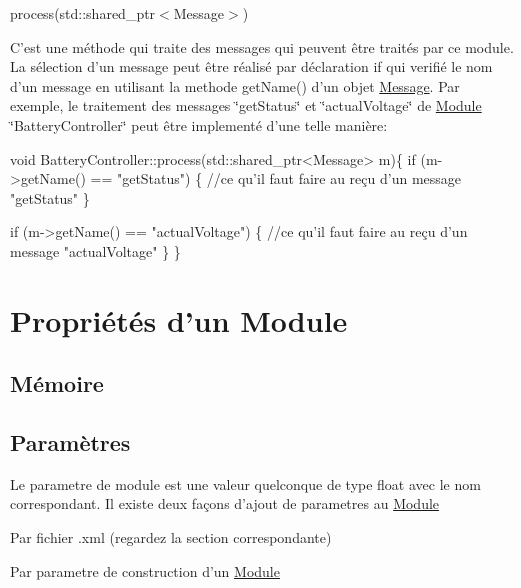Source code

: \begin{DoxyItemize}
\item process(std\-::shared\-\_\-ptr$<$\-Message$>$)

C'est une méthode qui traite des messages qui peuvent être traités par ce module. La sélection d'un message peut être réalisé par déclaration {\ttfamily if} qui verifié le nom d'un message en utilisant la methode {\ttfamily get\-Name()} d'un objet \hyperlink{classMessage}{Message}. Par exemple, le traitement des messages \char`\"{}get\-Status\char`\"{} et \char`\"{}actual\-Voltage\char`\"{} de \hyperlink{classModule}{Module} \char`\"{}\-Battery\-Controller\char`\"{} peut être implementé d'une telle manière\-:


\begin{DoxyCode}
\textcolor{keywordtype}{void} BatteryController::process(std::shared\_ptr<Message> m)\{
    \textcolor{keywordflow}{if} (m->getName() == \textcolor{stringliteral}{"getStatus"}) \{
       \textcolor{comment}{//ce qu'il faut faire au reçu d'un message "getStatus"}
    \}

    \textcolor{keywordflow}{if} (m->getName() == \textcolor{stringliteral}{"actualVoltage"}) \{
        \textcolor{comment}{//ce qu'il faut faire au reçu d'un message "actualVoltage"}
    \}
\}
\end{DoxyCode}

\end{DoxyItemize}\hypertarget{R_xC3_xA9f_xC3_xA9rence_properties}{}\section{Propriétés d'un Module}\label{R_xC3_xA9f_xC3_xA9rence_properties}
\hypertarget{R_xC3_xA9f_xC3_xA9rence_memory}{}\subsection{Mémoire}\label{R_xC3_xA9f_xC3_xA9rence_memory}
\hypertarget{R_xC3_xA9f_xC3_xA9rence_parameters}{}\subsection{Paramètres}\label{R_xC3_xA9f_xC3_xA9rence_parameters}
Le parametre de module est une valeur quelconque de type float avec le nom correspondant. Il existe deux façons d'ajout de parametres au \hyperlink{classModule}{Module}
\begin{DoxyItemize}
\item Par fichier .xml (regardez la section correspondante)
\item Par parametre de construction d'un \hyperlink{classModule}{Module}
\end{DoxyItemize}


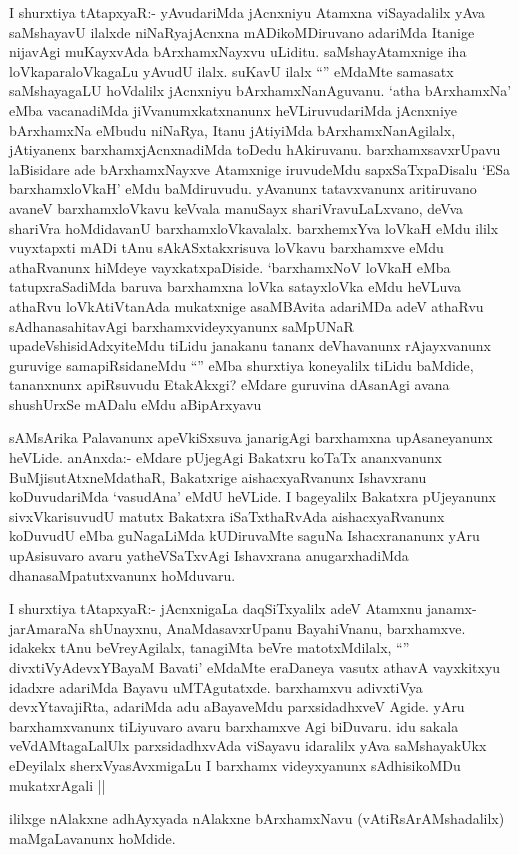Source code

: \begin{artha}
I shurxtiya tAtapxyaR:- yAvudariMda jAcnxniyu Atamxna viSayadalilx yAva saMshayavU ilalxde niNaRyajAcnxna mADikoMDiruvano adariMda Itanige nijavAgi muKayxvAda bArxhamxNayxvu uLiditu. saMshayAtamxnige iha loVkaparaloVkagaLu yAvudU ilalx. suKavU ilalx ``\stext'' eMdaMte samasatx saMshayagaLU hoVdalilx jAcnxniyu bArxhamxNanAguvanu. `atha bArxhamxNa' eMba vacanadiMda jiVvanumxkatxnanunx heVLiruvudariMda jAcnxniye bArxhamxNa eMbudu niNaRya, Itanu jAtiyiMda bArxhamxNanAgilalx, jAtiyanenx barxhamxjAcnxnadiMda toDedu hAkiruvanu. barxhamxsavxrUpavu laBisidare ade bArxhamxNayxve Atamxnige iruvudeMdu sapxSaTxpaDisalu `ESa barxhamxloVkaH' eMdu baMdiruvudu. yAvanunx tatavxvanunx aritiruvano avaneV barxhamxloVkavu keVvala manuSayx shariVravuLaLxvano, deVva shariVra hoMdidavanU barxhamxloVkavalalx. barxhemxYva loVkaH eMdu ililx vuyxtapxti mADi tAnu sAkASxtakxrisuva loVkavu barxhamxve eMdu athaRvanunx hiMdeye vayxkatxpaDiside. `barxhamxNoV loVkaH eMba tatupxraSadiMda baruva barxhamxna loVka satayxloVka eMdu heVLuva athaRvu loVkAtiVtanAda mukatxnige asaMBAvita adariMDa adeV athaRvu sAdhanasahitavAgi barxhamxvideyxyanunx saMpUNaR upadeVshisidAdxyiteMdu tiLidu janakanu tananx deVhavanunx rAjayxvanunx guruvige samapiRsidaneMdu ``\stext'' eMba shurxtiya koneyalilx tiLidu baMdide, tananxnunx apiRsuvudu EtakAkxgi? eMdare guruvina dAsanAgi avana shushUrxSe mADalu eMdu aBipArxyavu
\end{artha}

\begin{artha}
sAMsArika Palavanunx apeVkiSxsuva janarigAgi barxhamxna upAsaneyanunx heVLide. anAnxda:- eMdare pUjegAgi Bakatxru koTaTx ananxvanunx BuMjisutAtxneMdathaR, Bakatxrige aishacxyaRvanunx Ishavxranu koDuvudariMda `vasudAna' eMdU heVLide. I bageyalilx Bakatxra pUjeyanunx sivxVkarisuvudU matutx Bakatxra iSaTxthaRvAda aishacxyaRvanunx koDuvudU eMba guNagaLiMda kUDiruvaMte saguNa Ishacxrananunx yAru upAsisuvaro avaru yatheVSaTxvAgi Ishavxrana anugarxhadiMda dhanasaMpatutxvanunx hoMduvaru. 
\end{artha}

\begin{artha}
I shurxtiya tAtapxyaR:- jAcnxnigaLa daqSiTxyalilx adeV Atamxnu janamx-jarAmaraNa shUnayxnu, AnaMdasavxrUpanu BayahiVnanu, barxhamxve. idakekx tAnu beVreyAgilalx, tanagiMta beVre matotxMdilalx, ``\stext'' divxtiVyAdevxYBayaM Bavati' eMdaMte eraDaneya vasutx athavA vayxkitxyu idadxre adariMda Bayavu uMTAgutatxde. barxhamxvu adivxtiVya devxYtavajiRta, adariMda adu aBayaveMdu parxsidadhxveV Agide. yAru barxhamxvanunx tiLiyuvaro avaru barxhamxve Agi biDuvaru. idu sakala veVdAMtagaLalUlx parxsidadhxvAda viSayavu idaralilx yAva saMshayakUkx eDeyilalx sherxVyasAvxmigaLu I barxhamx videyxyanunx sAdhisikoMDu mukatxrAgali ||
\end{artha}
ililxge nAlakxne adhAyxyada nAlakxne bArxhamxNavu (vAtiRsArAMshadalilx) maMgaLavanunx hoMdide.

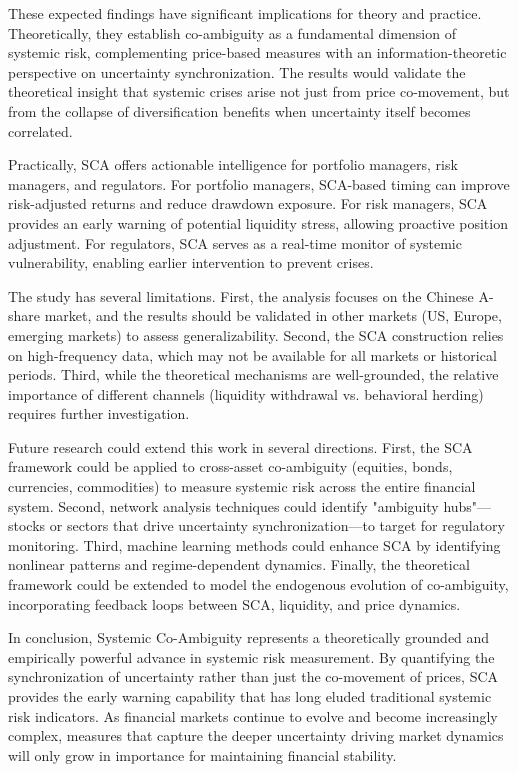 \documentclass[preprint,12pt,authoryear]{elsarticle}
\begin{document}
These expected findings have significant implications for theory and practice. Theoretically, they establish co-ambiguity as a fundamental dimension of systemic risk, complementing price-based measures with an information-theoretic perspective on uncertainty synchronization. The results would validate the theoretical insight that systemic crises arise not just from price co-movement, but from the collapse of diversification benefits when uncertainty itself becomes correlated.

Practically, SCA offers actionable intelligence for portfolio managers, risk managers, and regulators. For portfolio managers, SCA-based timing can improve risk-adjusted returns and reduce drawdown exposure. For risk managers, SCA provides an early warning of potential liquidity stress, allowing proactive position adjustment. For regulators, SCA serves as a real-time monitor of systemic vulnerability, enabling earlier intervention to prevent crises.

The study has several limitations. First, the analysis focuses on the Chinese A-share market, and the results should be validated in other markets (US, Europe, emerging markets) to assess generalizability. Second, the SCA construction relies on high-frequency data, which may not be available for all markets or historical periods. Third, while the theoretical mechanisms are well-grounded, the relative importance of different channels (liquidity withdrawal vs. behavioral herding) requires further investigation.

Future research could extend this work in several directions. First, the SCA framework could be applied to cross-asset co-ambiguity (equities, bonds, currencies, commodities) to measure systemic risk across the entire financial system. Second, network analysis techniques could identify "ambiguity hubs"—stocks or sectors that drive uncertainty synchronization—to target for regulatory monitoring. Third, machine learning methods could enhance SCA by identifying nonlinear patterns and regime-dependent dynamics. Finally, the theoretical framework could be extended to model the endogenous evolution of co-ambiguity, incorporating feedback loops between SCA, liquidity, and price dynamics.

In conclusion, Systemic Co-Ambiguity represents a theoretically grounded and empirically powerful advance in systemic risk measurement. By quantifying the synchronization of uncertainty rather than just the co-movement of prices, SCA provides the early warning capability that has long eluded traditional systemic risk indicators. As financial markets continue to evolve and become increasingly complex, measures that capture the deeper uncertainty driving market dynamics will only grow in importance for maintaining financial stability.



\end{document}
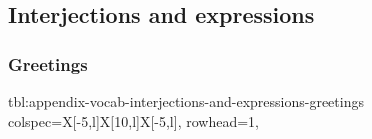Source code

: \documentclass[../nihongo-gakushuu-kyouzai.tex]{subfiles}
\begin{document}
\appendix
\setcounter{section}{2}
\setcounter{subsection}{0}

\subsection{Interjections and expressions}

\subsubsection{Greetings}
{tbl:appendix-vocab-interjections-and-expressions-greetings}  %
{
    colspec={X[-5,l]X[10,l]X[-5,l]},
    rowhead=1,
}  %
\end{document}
____________________
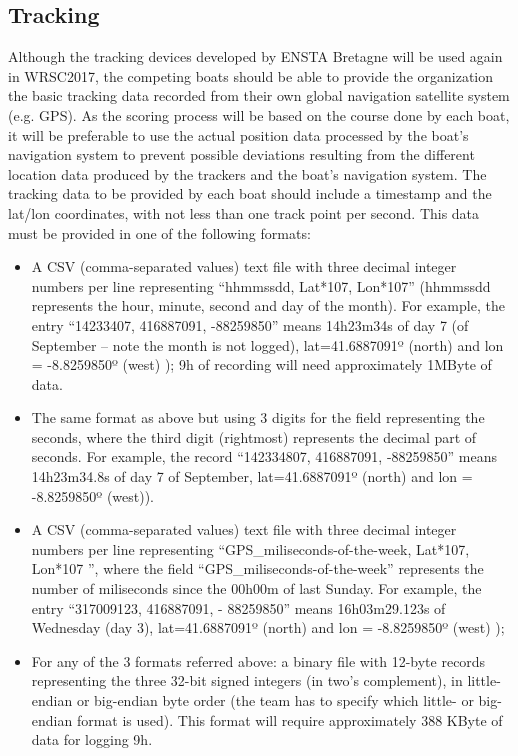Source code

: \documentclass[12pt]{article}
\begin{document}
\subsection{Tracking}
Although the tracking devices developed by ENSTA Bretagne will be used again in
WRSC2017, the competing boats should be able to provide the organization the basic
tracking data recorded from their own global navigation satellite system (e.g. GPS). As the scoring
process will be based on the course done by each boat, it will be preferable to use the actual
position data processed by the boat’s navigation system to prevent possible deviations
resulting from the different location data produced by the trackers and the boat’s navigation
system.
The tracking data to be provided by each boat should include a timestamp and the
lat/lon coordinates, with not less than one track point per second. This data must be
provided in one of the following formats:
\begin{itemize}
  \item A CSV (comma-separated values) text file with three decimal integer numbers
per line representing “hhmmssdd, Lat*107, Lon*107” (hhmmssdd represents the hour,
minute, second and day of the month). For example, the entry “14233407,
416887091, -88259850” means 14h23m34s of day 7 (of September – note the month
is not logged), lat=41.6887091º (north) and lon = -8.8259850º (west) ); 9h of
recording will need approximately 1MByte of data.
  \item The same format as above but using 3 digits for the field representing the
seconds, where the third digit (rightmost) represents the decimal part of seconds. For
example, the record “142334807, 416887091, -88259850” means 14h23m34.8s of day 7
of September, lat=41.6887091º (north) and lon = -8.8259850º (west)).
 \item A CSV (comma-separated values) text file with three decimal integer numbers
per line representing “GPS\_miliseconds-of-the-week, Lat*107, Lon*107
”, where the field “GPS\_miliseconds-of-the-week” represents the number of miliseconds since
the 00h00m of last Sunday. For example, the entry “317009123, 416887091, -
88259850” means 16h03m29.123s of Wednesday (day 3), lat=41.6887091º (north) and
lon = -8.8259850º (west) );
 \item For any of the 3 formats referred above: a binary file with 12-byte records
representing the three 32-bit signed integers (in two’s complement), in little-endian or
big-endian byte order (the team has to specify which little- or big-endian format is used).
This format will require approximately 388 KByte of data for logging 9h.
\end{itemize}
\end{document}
____________________
◆ EXERCISE INSTRUCTIONS ◆
All that should be written out is the stretch of lines above between the one holding "recording will need" and the one holding "the 00h00m of", inclusive, exactly as given.

◆ EXPECTED ANSWER ◆
recording will need approximately 1MByte of data.
  \item The same format as above but using 3 digits for the field representing the
seconds, where the third digit (rightmost) represents the decimal part of seconds. For
example, the record “142334807, 416887091, -88259850” means 14h23m34.8s of day 7
of September, lat=41.6887091º (north) and lon = -8.8259850º (west)).
 \item A CSV (comma-separated values) text file with three decimal integer numbers
per line representing “GPS\_miliseconds-of-the-week, Lat*107, Lon*107
”, where the field “GPS\_miliseconds-of-the-week” represents the number of miliseconds since
the 00h00m of last Sunday. For example, the entry “317009123, 416887091, -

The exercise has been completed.